A good question they ask is: "Is there any secure place for empiricism in Kohn–Sham density functional theory?". Later on, they answer: "...we hope that empiricism can be completely avoided by modeling the adiabatic connection, somewhat as in Ref. 76. (Note, however, that limited empiricism can provide a useful tack-on long-range van der Waals correction...)"

Answer 2

That's an okay toy project, but you shouldn't expect too much from it. Dozens (or hundreds!) of functionals have been fit to experimental data over several decades with varying success. You didn't specify what property you would be looking at; however, one of the key problems in the fitting effort is that depending on the property, the experiments may be quite far from the calculation.

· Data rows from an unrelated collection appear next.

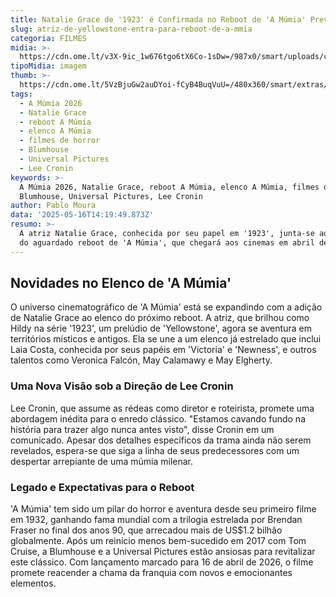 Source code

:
 ```yaml
---
title: Natalie Grace de '1923' é Confirmada no Reboot de 'A Múmia' Previsto para 2026
slug: atriz-de-yellowstone-entra-para-reboot-de-a-mmia
categoria: FILMES
midia: >-
  https://cdn.ome.lt/v3X-9ic_1w676tgo6tX6Co-1sDw=/987x0/smart/uploads/conteudo/fotos/OMELETE_CAPA_-_2025-05-16T111439.249.png
tipoMidia: imagem
thumb: >-
  https://cdn.ome.lt/5VzBjuGw2auDYoi-fCyB4BuqVuU=/480x360/smart/extras/conteudos/omelete_THUMB_-_2025-05-16T111426.521.png
tags:
  - A Múmia 2026
  - Natalie Grace
  - reboot A Múmia
  - elenco A Múmia
  - filmes de horror
  - Blumhouse
  - Universal Pictures
  - Lee Cronin
keywords: >-
  A Múmia 2026, Natalie Grace, reboot A Múmia, elenco A Múmia, filmes de horror,
  Blumhouse, Universal Pictures, Lee Cronin
author: Pablo Moura
data: '2025-05-16T14:19:49.873Z'
resumo: >-
  A atriz Natalie Grace, conhecida por seu papel em '1923', junta-se ao elenco
  do aguardado reboot de 'A Múmia', que chegará aos cinemas em abril de 2026.
---
```




## Novidades no Elenco de 'A Múmia'

O universo cinematográfico de 'A Múmia' está se expandindo com a adição de Natalie Grace ao elenco do próximo reboot. A atriz, que brilhou como Hildy na série '1923', um prelúdio de 'Yellowstone', agora se aventura em territórios místicos e antigos. Ela se une a um elenco já estrelado que inclui Laia Costa, conhecida por seus papéis em 'Victoria' e 'Newness', e outros talentos como Veronica Falcón, May Calamawy e May Elgherty.

### Uma Nova Visão sob a Direção de Lee Cronin

Lee Cronin, que assume as rédeas como diretor e roteirista, promete uma abordagem inédita para o enredo clássico. "Estamos cavando fundo na história para trazer algo nunca antes visto", disse Cronin em um comunicado. Apesar dos detalhes específicos da trama ainda não serem revelados, espera-se que siga a linha de seus predecessores com um despertar arrepiante de uma múmia milenar.

### Legado e Expectativas para o Reboot

'A Múmia' tem sido um pilar do horror e aventura desde seu primeiro filme em 1932, ganhando fama mundial com a trilogia estrelada por Brendan Fraser no final dos anos 90, que arrecadou mais de US$1.2 bilhão globalmente. Após um reinício menos bem-sucedido em 2017 com Tom Cruise, a Blumhouse e a Universal Pictures estão ansiosas para revitalizar este clássico. Com lançamento marcado para 16 de abril de 2026, o filme promete reacender a chama da franquia com novos e emocionantes elementos.

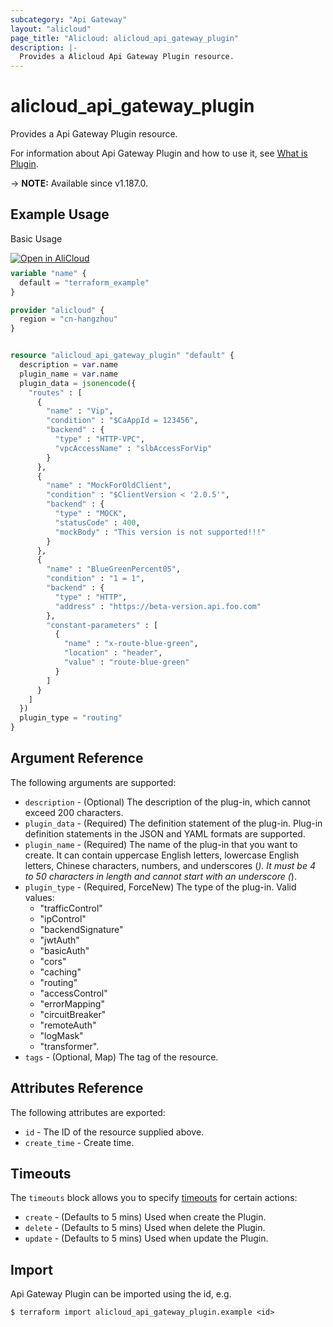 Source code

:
 ```yaml
---
subcategory: "Api Gateway"
layout: "alicloud"
page_title: "Alicloud: alicloud_api_gateway_plugin"
description: |-
  Provides a Alicloud Api Gateway Plugin resource.
---
```


# alicloud_api_gateway_plugin

Provides a Api Gateway Plugin resource. 

For information about Api Gateway Plugin and how to use it, see [What is Plugin](https://www.alibabacloud.com/help/en/api-gateway/developer-reference/api-cloudapi-2016-07-14-createplugin).

-> **NOTE:** Available since v1.187.0.

## Example Usage

Basic Usage

<div style="display: block;margin-bottom: 40px;"><div class="oics-button" style="float: right;position: absolute;margin-bottom: 10px;">
  <a href="https://api.aliyun.com/terraform?resource=alicloud_api_gateway_plugin&exampleId=0459c282-24f0-8aa1-1585-b60a576f4cbc7a5bd10e&activeTab=example&spm=docs.r.api_gateway_plugin.0.0459c28224&intl_lang=EN_US" target="_blank">
    <img alt="Open in AliCloud" src="https://img.alicdn.com/imgextra/i1/O1CN01hjjqXv1uYUlY56FyX_!!6000000006049-55-tps-254-36.svg" style="max-height: 44px; max-width: 100%;">
  </a>
</div></div>

```terraform
variable "name" {
  default = "terraform_example"
}

provider "alicloud" {
  region = "cn-hangzhou"
}


resource "alicloud_api_gateway_plugin" "default" {
  description = var.name
  plugin_name = var.name
  plugin_data = jsonencode({
    "routes" : [
      {
        "name" : "Vip",
        "condition" : "$CaAppId = 123456",
        "backend" : {
          "type" : "HTTP-VPC",
          "vpcAccessName" : "slbAccessForVip"
        }
      },
      {
        "name" : "MockForOldClient",
        "condition" : "$ClientVersion < '2.0.5'",
        "backend" : {
          "type" : "MOCK",
          "statusCode" : 400,
          "mockBody" : "This version is not supported!!!"
        }
      },
      {
        "name" : "BlueGreenPercent05",
        "condition" : "1 = 1",
        "backend" : {
          "type" : "HTTP",
          "address" : "https://beta-version.api.foo.com"
        },
        "constant-parameters" : [
          {
            "name" : "x-route-blue-green",
            "location" : "header",
            "value" : "route-blue-green"
          }
        ]
      }
    ]
  })
  plugin_type = "routing"
}
```

## Argument Reference

The following arguments are supported:
* `description` - (Optional) The description of the plug-in, which cannot exceed 200 characters.
* `plugin_data` - (Required) The definition statement of the plug-in. Plug-in definition statements in the JSON and YAML formats are supported.
* `plugin_name` - (Required) The name of the plug-in that you want to create. It can contain uppercase English letters, lowercase English letters, Chinese characters, numbers, and underscores (_). It must be 4 to 50 characters in length and cannot start with an underscore (_).
* `plugin_type` - (Required, ForceNew) The type of the plug-in. Valid values:
  - "trafficControl"
  - "ipControl"
  - "backendSignature"
  - "jwtAuth"
  - "basicAuth"
  - "cors"
  - "caching"
  - "routing"
  - "accessControl"
  - "errorMapping"
  - "circuitBreaker"
  - "remoteAuth"
  - "logMask"
  - "transformer".
* `tags` - (Optional, Map) The tag of the resource.

## Attributes Reference

The following attributes are exported:
* `id` - The ID of the resource supplied above.
* `create_time` - Create time.

## Timeouts

The `timeouts` block allows you to specify [timeouts](https://www.terraform.io/docs/configuration-0-11/resources.html#timeouts) for certain actions:
* `create` - (Defaults to 5 mins) Used when create the Plugin.
* `delete` - (Defaults to 5 mins) Used when delete the Plugin.
* `update` - (Defaults to 5 mins) Used when update the Plugin.

## Import

Api Gateway Plugin can be imported using the id, e.g.

```shell
$ terraform import alicloud_api_gateway_plugin.example <id>
```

Single-point energies are the easiest target, since they are comeasurable between wave function theory and density functional theory. But, this problem has already been solved, starting out with Truhlar's functionals and finishing with the tour de force by Mardirossian and Head-Gordon, in which billions of functional forms were fit to a huge dataset of high-level (i.e. coupled-cluster) data, and the most predictive functional forms were chosen; even their most sophisticated functionals contain few parameters. (They also do a good job of testing the functionals with molecules that don't appear in their training set.) You should definitely have a look at their work on the wB97X-V Phys. Chem. Chem. Phys. 16, 9904 (2014), B97M-V J. Chem. Phys. 142, 074111 (2015), and wB97M-V J. Chem. Phys. 144, 214110 (2016) functionals, as well as the double hybrid wB97M(2) functional J. Chem. Phys. 148, 241736 (2018).

Anyway, the fitting procedure itself is quite simple. What you do is set up a functional form and make an initial guess for the parameters. You converge the wave functions with this functional, and calculate the energy and its derivatives with respect to the parameters in your functional for all of your molecules (this will probably require some heavy modifications to the quantum chemistry code). Next, you update the parameters by requiring that e.g. the root-mean-squared error is minimized for your molecular test set; if your parameters are linear then you get a matrix equation, if you have non-linear parameters you may end up having to do direct optimization with line searches and so on. Then, you recompute the wave functions, the energy and its derivatives for all your molecules, and re-fit. Once the parameters have converged, you're done.

The real problem is ensuring that what you're doing actually makes sense. You have to have a large training set of molecules, ensure that the functional is numerically stable i.e. doesn't exhibit pathological grid dependence (e.g. SCAN is terrible in this respect even though it's "from first principles"), and make sure that the accuracy is transferable. These are all things that have been screwed up in one way or another in many recent functionals, except the aforementioned ones.